James L Hill MD, MBA and Jennifer Dawson MSN, MBA, RN, CPN, NE-BC from University Hospitals worked to create and implement an approach to improve transfusion utilization through an algorithm in HemaLogiX™ dashboard. This algorithm uses clinical criteria to determine the appropriateness at the time of a blood transfusion. Inappropriate transfusions are not only costly, but they also put the patient at risk. This algorithm can help hospitals discover areas for improvement in their transfusion process and ultimately reduce costs and improve blood supply management.
Risk of Blood Transfusions
Inappropriate blood transfusions create both a financial risk and risk for the patient’s health. While reported transfusion reactions include fever, anaphylaxis, and transfusion related lung injury, there are also additional risks including blood borne infection, fluid overload and more. These reactions can occur days, or even weeks after the transfusion takes place. This can make it difficult to attribute these reactions to the transfusion.
Blood transfusions can also be costly, especially when a patient has a reaction from the transfusion. The cost of a transfusion starts with the acquisition cost. Then you need to include the cost for safe handling and test, and clinical costs of supplies, lab transfusion activity. If the patient has a reaction, the intended length of stay and treatment will cost you as well. These can add up to a total of more than $1500 for a transfusion to take place. That is why it is crucial for the benefits of a transfusion to outweigh the risks, and that is exactly what this algorithm in HemaLogiX™ does.
Building the Algorithm
The journey to create this algorithm began in 2016 with a Transfusion High Reliability Medicine Initiative. As part of this initiative, University hospitals examined their practices in relation to transfusions. This included anemia management, cell salvage protocol, massive transfusion protocol, and waste reduction. After examining a variety of areas, they determined that the biggest opportunity for them to make improvements was in the clinical decision making process.
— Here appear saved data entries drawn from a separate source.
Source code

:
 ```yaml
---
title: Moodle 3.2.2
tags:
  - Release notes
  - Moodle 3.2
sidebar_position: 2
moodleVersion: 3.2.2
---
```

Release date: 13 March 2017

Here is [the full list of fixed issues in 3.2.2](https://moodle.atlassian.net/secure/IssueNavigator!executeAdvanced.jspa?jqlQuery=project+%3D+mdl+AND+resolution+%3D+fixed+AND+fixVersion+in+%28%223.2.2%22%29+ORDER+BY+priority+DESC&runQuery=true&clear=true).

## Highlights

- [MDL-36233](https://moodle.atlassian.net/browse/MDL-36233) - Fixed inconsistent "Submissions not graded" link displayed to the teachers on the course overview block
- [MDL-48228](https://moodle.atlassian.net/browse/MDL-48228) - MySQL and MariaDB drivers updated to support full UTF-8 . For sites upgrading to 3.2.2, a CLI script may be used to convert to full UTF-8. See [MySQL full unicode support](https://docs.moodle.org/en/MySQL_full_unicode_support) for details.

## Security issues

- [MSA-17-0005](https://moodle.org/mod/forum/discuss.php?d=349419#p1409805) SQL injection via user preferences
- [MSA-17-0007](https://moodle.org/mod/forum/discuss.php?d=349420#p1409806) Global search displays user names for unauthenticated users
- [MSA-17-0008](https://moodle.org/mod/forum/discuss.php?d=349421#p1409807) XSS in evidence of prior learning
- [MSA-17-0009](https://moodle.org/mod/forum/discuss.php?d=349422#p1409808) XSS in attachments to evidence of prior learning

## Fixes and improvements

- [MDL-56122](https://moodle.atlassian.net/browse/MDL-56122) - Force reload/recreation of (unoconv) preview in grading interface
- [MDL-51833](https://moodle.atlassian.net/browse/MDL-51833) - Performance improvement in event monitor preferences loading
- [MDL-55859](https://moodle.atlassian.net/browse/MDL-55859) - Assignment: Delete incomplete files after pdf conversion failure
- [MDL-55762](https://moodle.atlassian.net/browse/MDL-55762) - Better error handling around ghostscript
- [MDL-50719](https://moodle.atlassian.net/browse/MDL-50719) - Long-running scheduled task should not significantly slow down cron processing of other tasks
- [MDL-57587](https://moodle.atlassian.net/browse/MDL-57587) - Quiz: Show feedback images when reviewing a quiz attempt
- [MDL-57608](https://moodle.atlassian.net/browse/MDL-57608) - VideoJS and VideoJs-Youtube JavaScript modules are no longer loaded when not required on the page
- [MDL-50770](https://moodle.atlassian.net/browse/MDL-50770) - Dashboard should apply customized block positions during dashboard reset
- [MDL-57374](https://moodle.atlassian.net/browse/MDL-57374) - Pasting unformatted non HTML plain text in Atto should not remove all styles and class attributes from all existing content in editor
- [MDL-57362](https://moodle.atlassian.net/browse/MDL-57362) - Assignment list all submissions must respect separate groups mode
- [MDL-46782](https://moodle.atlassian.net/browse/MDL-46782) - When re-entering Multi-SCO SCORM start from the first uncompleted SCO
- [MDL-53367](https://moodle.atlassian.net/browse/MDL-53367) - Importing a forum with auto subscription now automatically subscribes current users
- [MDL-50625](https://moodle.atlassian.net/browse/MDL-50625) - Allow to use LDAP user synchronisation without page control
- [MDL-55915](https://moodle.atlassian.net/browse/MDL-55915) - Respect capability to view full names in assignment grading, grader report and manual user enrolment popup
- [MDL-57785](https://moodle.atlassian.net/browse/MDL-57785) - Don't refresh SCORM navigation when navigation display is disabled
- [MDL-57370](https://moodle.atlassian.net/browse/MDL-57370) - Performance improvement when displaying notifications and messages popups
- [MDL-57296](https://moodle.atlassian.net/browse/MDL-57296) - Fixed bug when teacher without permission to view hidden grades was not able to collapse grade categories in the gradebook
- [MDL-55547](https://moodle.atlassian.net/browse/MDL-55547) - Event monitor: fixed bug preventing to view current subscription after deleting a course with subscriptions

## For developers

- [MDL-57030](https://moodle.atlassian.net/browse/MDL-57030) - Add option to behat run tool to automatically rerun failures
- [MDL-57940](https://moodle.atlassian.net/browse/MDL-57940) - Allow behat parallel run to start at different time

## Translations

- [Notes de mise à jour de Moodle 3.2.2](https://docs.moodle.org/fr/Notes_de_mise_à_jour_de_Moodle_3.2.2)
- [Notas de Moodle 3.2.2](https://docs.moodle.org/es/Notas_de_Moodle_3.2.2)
This algorithm needed to be created in a way that could easily fit into this process for physicians. They considered how a physician may evaluate appropriate use of transfusions. After surveying physicians, they found that some of the biggest issues were that data used to make these decisions was put under the wrong doctor or the analysis was irrelevant due to changing patient conditions. With this in mind they set out to create a dashboard that provided data to the person who was responsible to make the decision of transfusion and identify appropriate use.
University Hospitals pulled a panel of thirty specialists together to discuss best practices and develop criteria for giving a patient a transfusion. This information was then codified into an algorithm that provided an appropriateness score. The goal when a physician is giving a transfusion is to have an appropriateness score of 85% or more. This appropriateness data lives on the HemaLogiX™ dashboard with other lab datas. This allows accurate data to be pulled from the time of transfusion and properly attributes it to the correct physician.
This program was first utilized at University Hospitals Cleveland Medical Center. When looking at red blood cell utilization and platelet utilization from 2017, their reference year, to 2020, they found that the implementation of this program led to an increase of appropriateness score and a decrease in utilization for both. In 2017, the average monthly red blood cell transfusions was over 2000 while the appropriateness score was 66%. By 2020, the average monthly transfusions was around 1800 and the appropriateness score was 86%. Similarly, average monthly platelet transfusions in 2017 was over 700 with an appropriateness score of 69%, while in 2020 average monthly platelet transfusions was at around 500 with an appropriateness score of 74%.
They found similar results at Parma Medical Center, a smaller institution, where appropriateness increased and blood supply management improved. They also found that on a smaller scale, it was more manageable to engage with physicians who were high utilizers on a personal level. This created an opportunity to make further improvements.
This algorithm shows great promise in helping physicians with the clinical decision making process of transfusions. When transfusions are appropriately utilized, both patients and providers benefit. Moving forward, they would like to develop this algorithm further to provide real time scores rather than view them after the infusions have already taken place. The hope is to further assist in decision making and increasing appropriateness.